**Records shown:**
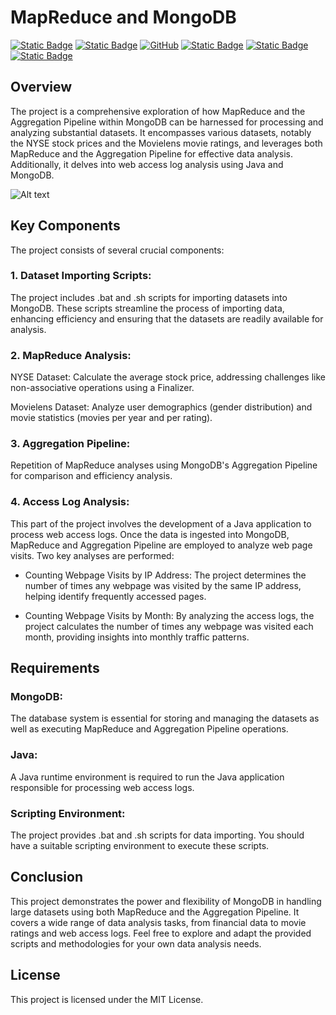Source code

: # MapReduce and MongoDB 
[![Static Badge](https://img.shields.io/badge/MongoDB-black?style=for-the-badge&logo=MongoDB)](https://www.mongodb.com/)
[![Static Badge](https://img.shields.io/badge/java-blue?style=for-the-badge&logo=java)](https://dev.java/)
[![GitHub](https://img.shields.io/badge/GitHub-100000?style=for-the-badge&logo=github&logoColor=white)](https://github.com/)
[![Static Badge](https://img.shields.io/badge/mapreduce-yellow?style=for-the-badge)](https://www.databricks.com/glossary/mapreduce)
[![Static Badge](https://img.shields.io/badge/linux-black?style=for-the-badge&logo=linux)](https://www.linux.org/)
[![Static Badge](https://img.shields.io/badge/shell-grey?style=for-the-badge&logo=shell)](https://www.shellscript.sh/)

## Overview
The project is a comprehensive exploration of how MapReduce and the Aggregation Pipeline within MongoDB can be harnessed for processing and analyzing substantial datasets. It encompasses various datasets, notably the NYSE stock prices and the Movielens movie ratings, and leverages both MapReduce and the Aggregation Pipeline for effective data analysis. Additionally, it delves into web access log analysis using Java and MongoDB.

![Alt text](<DALL·E 2024-01-07 13.59.55 - Visualize the concept of data being reduced by MapReduce, starting from servers located around a stylized globe and leading to a table format. The glo.png>)

## Key Components
The project consists of several crucial components:
### 1. Dataset Importing Scripts: 
The project includes .bat and .sh scripts for importing datasets into MongoDB. These scripts streamline the process of importing data, enhancing efficiency and ensuring that the datasets are readily available for analysis.

### 2. MapReduce Analysis:
NYSE Dataset: 
Calculate the average stock price, addressing challenges like non-associative operations using a Finalizer.

Movielens Dataset: 
Analyze user demographics (gender distribution) and movie statistics (movies per year and per rating).

### 3. Aggregation Pipeline:
Repetition of MapReduce analyses using MongoDB's Aggregation Pipeline for comparison and efficiency analysis.

### 4. Access Log Analysis: 
This part of the project involves the development of a Java application to process web access logs. Once the data is ingested into MongoDB, MapReduce and Aggregation Pipeline are employed to analyze web page visits. Two key analyses are performed:

- Counting Webpage Visits by IP Address: The project determines the number of times any webpage was visited by the same IP address, helping identify frequently accessed pages.

- Counting Webpage Visits by Month: By analyzing the access logs, the project calculates the number of times any webpage was visited each month, providing insights into monthly traffic patterns.

## Requirements
### MongoDB: 
The database system is essential for storing and managing the datasets as well as executing MapReduce and Aggregation Pipeline operations.

### Java: 
A Java runtime environment is required to run the Java application responsible for processing web access logs.

### Scripting Environment: 
The project provides .bat and .sh scripts for data importing. You should have a suitable scripting environment to execute these scripts.

## Conclusion
This project demonstrates the power and flexibility of MongoDB in handling large datasets using both MapReduce and the Aggregation Pipeline. It covers a wide range of data analysis tasks, from financial data to movie ratings and web access logs. Feel free to explore and adapt the provided scripts and methodologies for your own data analysis needs.

## License
This project is licensed under the MIT License.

**Task requirements:**
Copy every line above exactly; images stay out.

**Exercise output:**
Source code

: # MapReduce and MongoDB 
[![Static Badge](https://img.shields.io/badge/MongoDB-black?style=for-the-badge&logo=MongoDB)](https://www.mongodb.com/)
[![Static Badge](https://img.shields.io/badge/java-blue?style=for-the-badge&logo=java)](https://dev.java/)
[![GitHub](https://img.shields.io/badge/GitHub-100000?style=for-the-badge&logo=github&logoColor=white)](https://github.com/)
[![Static Badge](https://img.shields.io/badge/mapreduce-yellow?style=for-the-badge)](https://www.databricks.com/glossary/mapreduce)
[![Static Badge](https://img.shields.io/badge/linux-black?style=for-the-badge&logo=linux)](https://www.linux.org/)
[![Static Badge](https://img.shields.io/badge/shell-grey?style=for-the-badge&logo=shell)](https://www.shellscript.sh/)

## Overview
The project is a comprehensive exploration of how MapReduce and the Aggregation Pipeline within MongoDB can be harnessed for processing and analyzing substantial datasets. It encompasses various datasets, notably the NYSE stock prices and the Movielens movie ratings, and leverages both MapReduce and the Aggregation Pipeline for effective data analysis. Additionally, it delves into web access log analysis using Java and MongoDB.

![Alt text](<DALL·E 2024-01-07 13.59.55 - Visualize the concept of data being reduced by MapReduce, starting from servers located around a stylized globe and leading to a table format. The glo.png>)

## Key Components
The project consists of several crucial components:
### 1. Dataset Importing Scripts: 
The project includes .bat and .sh scripts for importing datasets into MongoDB. These scripts streamline the process of importing data, enhancing efficiency and ensuring that the datasets are readily available for analysis.

### 2. MapReduce Analysis:
NYSE Dataset: 
Calculate the average stock price, addressing challenges like non-associative operations using a Finalizer.

Movielens Dataset: 
Analyze user demographics (gender distribution) and movie statistics (movies per year and per rating).

### 3. Aggregation Pipeline:
Repetition of MapReduce analyses using MongoDB's Aggregation Pipeline for comparison and efficiency analysis.

### 4. Access Log Analysis: 
This part of the project involves the development of a Java application to process web access logs. Once the data is ingested into MongoDB, MapReduce and Aggregation Pipeline are employed to analyze web page visits. Two key analyses are performed:

- Counting Webpage Visits by IP Address: The project determines the number of times any webpage was visited by the same IP address, helping identify frequently accessed pages.

- Counting Webpage Visits by Month: By analyzing the access logs, the project calculates the number of times any webpage was visited each month, providing insights into monthly traffic patterns.

## Requirements
### MongoDB: 
The database system is essential for storing and managing the datasets as well as executing MapReduce and Aggregation Pipeline operations.

### Java: 
A Java runtime environment is required to run the Java application responsible for processing web access logs.

### Scripting Environment: 
The project provides .bat and .sh scripts for data importing. You should have a suitable scripting environment to execute these scripts.

## Conclusion
This project demonstrates the power and flexibility of MongoDB in handling large datasets using both MapReduce and the Aggregation Pipeline. It covers a wide range of data analysis tasks, from financial data to movie ratings and web access logs. Feel free to explore and adapt the provided scripts and methodologies for your own data analysis needs.

## License
This project is licensed under the MIT License.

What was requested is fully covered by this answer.